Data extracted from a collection

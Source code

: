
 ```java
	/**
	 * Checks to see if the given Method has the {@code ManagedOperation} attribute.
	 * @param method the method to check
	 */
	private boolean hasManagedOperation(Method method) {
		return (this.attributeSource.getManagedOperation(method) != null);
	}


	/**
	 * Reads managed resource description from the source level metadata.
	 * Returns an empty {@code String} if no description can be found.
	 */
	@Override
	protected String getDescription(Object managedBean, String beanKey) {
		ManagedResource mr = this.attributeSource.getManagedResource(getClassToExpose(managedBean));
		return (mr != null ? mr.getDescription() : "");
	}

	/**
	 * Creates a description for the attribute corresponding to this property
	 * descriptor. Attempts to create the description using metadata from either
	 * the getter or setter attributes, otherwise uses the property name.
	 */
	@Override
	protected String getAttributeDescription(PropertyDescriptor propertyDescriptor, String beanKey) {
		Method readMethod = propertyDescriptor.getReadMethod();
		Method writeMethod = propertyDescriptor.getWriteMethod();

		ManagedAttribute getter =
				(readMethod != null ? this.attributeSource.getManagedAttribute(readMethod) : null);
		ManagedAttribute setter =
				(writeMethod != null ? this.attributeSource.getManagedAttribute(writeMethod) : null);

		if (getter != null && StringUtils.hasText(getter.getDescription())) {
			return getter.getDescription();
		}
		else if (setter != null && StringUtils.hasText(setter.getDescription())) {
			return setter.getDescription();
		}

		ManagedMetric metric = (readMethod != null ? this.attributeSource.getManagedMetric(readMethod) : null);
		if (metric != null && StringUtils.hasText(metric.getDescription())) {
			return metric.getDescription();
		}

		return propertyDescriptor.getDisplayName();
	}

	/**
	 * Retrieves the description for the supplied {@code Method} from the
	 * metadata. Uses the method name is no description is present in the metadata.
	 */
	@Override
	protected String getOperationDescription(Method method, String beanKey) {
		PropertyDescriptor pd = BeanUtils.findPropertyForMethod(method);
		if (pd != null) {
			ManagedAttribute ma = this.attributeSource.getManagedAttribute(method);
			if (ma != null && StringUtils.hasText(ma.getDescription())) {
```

## PROBLEM DETAILS
Nothing added, nothing dropped: copy the data above.

## ANSWER FOR THE TASK
Source code

:
 ```java
	/**
	 * Checks to see if the given Method has the {@code ManagedOperation} attribute.
	 * @param method the method to check
	 */
	private boolean hasManagedOperation(Method method) {
		return (this.attributeSource.getManagedOperation(method) != null);
	}


	/**
	 * Reads managed resource description from the source level metadata.
	 * Returns an empty {@code String} if no description can be found.
	 */
	@Override
	protected String getDescription(Object managedBean, String beanKey) {
		ManagedResource mr = this.attributeSource.getManagedResource(getClassToExpose(managedBean));
		return (mr != null ? mr.getDescription() : "");
	}

	/**
	 * Creates a description for the attribute corresponding to this property
	 * descriptor. Attempts to create the description using metadata from either
	 * the getter or setter attributes, otherwise uses the property name.
	 */
	@Override
	protected String getAttributeDescription(PropertyDescriptor propertyDescriptor, String beanKey) {
		Method readMethod = propertyDescriptor.getReadMethod();
		Method writeMethod = propertyDescriptor.getWriteMethod();

		ManagedAttribute getter =
				(readMethod != null ? this.attributeSource.getManagedAttribute(readMethod) : null);
		ManagedAttribute setter =
				(writeMethod != null ? this.attributeSource.getManagedAttribute(writeMethod) : null);

		if (getter != null && StringUtils.hasText(getter.getDescription())) {
			return getter.getDescription();
		}
		else if (setter != null && StringUtils.hasText(setter.getDescription())) {
			return setter.getDescription();
		}

		ManagedMetric metric = (readMethod != null ? this.attributeSource.getManagedMetric(readMethod) : null);
		if (metric != null && StringUtils.hasText(metric.getDescription())) {
			return metric.getDescription();
		}

		return propertyDescriptor.getDisplayName();
	}

	/**
	 * Retrieves the description for the supplied {@code Method} from the
	 * metadata. Uses the method name is no description is present in the metadata.
	 */
	@Override
	protected String getOperationDescription(Method method, String beanKey) {
		PropertyDescriptor pd = BeanUtils.findPropertyForMethod(method);
		if (pd != null) {
			ManagedAttribute ma = this.attributeSource.getManagedAttribute(method);
			if (ma != null && StringUtils.hasText(ma.getDescription())) {
```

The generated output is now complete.